For a long time, I didn't move. I just watched him.
Dante slept on his back, one hand resting loosely over his chest. He looked... peaceful. Human. Like the walls he kept so carefully reinforced had finally cracked in the dark. It made something in me ache.
Because this wasn't supposed to be like this. I wasn't supposed to feel anything.
And yet, I was starting to want him to keep sleeping beside me.
That terrified me.
I slid out of bed gently, trying not to wake him, and padded into the bathroom.
When I came back out, he was sitting up, rubbing a hand over his jaw.
"You always wake up that early?" he asked, voice low and gravelly.
I crossed my arms. "You always sneak into bed in the middle of the night like a ghost?"
He met my eyes. There was a hint of amusement in his.
"Only when I think you won't scream."
"I don't scream."
"Not yet."
He said it so casually, so effortlessly teasing, that it made heat climb my neck. I didn't know if it was anger or... something else.
Before I could respond, he stood and walked toward the closet.
"Be ready in an hour. We're going out."
I blinked. "What?"
"You've been cooped up in here too long."
He disappeared into the dressing room, leaving me reeling.
He was taking me out?
Why?
And why did that make my heart hammer harder?
---
An hour later, we were in his black SUV. Luca was in the front passenger seat. A driver I didn't know was at the wheel.
I was tucked beside Dante in the back. The space between us felt like a battlefield. Neither of us spoke.
The windows were tinted. The world outside passed in vague smears of color and light. I had no idea where we were going.
I kept my eyes on my reflection in the glass.
The woman staring back at me looked composed.
But she was unraveling inside.
---
He took me to a private art gallery.
Not the public kind with velvet ropes and schoolchildren shuffling through exhibits. This one was housed in a converted warehouse in the city, tucked away behind security gates and motion sensors.
When we walked in, it was empty. Silent. Lit only by soft spotlights above each piece.
I followed him through the space, watching the way his hands stayed tucked in his pockets. Casual. Controlled.
"Why here?" I asked finally.
He paused in front of a painting.
"Because no one else will be here," he said. "And sometimes... silence is the only thing that makes sense."
I looked at the painting-a chaotic storm of reds and blacks, like a heart exploding in slow motion.
"I thought you were all about noise," I murmured. "Power. War. Strategy."
He turned to me. "You think those things aren't loud?"
His voice was calm, but something in his eyes was turbulent.
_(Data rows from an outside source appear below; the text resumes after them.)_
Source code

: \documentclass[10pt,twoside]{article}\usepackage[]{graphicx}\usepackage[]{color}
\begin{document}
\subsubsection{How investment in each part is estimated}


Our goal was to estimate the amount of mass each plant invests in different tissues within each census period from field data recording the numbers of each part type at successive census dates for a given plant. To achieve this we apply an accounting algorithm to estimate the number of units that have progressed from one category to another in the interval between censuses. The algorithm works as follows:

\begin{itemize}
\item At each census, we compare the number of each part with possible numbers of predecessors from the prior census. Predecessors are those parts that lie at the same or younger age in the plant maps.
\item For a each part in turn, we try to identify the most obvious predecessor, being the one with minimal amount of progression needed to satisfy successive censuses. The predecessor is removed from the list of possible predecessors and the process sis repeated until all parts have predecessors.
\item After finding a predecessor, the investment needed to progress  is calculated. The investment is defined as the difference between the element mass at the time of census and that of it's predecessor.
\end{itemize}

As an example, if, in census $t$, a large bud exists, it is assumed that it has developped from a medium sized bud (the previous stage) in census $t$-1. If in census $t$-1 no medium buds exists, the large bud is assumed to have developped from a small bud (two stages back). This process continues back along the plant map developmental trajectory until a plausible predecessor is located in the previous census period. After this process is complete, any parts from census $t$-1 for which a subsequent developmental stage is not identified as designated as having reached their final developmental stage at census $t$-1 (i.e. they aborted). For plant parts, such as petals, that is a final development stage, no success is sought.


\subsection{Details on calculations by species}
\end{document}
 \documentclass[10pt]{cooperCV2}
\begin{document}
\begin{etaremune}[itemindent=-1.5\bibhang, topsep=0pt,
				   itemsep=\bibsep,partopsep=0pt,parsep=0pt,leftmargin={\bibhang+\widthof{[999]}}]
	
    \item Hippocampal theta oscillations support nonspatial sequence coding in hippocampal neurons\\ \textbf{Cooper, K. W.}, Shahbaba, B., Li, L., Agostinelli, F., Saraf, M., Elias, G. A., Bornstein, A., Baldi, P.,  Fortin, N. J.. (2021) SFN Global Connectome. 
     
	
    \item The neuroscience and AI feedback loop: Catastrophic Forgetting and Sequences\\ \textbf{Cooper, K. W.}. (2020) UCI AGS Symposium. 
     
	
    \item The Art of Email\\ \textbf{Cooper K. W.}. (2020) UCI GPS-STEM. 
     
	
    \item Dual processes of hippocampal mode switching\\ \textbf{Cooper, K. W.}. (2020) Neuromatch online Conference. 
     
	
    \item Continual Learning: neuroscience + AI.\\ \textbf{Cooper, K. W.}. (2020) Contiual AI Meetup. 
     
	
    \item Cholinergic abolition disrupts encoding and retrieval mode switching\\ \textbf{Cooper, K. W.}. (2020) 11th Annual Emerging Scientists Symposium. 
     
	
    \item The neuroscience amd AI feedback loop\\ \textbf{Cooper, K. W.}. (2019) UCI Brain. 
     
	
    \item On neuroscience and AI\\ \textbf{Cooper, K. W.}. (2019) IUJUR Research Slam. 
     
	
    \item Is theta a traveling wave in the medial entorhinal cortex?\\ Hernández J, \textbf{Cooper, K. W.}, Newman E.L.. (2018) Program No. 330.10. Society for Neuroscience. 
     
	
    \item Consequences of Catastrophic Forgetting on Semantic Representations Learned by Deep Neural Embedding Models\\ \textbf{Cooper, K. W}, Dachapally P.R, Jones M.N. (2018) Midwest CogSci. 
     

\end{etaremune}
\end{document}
I didn't ask anything else.
We wandered through the gallery in near silence, occasionally stopping at a sculpture or a photograph that caught his eye. I realized, slowly, that Dante appreciated beauty-not in the shallow way men ogled women, but in the way someone who'd seen too much darkness craved something untouchable.
When we reached the final room, I spoke again.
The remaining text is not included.